Borden RW, Baillie IC, Hallett SH. (2020) The East African contribution to the formalisation of the soil catena concept. CATENA, Volume 185, February 2020, Article number 104291

Abstract

The concept of the soil catena was first explicitly formalised by Geoffrey Milne and his colleagues in East Africa in the 1930s. It has been widely adopted and applied in soil survey and continues to be of great value in soil and other field sciences The concept characterises widespread patterns in which distinctive associations of soils and vegetation are consistently located in specific slope positions. The formalisation of the concept in an area well outside the mainstream of soil research appears to have been due to the combination of highly visible recurrent patterns of red slope soils overlooking dark valley clays in East Africa’s extensive savannahs, together with a group of receptive and collaborative soil scientists working in a supportive institutional environment. The concept is often attributed to Geoffrey Milne, the group’s coordinator, but we show that several colleagues and friends also contributed. We summarise some of the early soil catenas characterised by Milne and his colleagues in Uganda, Kenya and Tanganyika Territory (now Tanzania).
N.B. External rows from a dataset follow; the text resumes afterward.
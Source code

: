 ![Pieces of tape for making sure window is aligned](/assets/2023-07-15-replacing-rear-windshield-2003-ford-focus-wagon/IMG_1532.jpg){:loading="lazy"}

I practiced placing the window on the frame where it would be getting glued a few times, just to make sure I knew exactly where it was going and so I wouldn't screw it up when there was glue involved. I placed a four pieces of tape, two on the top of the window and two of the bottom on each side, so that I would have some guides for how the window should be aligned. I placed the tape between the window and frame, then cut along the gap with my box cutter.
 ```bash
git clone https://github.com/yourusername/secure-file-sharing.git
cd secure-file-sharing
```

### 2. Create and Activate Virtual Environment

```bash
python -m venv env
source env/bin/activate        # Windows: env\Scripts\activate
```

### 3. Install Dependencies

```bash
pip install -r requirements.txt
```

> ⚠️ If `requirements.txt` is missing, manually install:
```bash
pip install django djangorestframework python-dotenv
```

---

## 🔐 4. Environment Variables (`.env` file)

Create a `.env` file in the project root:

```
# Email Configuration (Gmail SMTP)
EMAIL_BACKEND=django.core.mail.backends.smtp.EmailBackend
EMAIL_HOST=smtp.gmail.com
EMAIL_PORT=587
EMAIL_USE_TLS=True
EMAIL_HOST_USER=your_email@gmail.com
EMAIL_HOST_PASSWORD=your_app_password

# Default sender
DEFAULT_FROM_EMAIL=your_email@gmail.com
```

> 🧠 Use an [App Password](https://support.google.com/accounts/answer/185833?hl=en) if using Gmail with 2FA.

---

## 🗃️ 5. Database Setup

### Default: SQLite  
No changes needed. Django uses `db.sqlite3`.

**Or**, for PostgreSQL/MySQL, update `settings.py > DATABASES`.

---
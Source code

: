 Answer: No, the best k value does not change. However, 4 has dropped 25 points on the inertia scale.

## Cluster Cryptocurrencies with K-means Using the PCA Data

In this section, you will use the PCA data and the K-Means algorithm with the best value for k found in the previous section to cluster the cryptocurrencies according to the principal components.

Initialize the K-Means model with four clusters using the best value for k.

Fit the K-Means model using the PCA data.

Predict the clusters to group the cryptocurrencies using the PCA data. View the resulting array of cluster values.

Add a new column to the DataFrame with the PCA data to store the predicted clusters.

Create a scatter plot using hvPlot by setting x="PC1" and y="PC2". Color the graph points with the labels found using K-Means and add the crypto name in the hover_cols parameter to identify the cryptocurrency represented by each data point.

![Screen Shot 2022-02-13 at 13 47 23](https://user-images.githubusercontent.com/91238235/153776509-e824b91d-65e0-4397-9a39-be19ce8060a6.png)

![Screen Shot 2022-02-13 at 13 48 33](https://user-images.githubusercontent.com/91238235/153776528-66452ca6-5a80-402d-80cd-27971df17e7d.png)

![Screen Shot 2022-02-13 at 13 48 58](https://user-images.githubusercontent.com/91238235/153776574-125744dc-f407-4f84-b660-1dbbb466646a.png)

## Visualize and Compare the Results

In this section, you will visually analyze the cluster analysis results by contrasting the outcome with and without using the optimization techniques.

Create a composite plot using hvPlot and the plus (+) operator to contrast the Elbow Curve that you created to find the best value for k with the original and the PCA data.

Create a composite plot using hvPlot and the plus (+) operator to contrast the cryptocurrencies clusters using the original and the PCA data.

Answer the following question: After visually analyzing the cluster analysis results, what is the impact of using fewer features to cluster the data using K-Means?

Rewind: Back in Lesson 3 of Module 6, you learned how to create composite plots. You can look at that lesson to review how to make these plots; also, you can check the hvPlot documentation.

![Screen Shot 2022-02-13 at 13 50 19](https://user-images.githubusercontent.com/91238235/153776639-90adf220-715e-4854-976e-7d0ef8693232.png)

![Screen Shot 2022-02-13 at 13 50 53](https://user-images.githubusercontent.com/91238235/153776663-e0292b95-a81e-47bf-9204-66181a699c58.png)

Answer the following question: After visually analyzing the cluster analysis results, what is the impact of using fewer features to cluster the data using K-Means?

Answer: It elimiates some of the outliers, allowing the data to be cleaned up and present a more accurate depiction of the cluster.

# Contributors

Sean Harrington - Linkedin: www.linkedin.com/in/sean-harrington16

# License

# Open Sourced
Even at the beginning, it was appreciated that the catena was not universally applicable and that heterogeneity of parent materials can override catenary patterns. The catena was quickly and widely adopted in soil science, and this diffusion has led to some broadening of the definition, and several types of soil pattern are now designated as catenas. The concept has also spread beyond soil science and is used by ecologists, geomorphologists and hydrologists amongst others. It continues to be a paradigm of great explicative and educational power in soil science and ecology.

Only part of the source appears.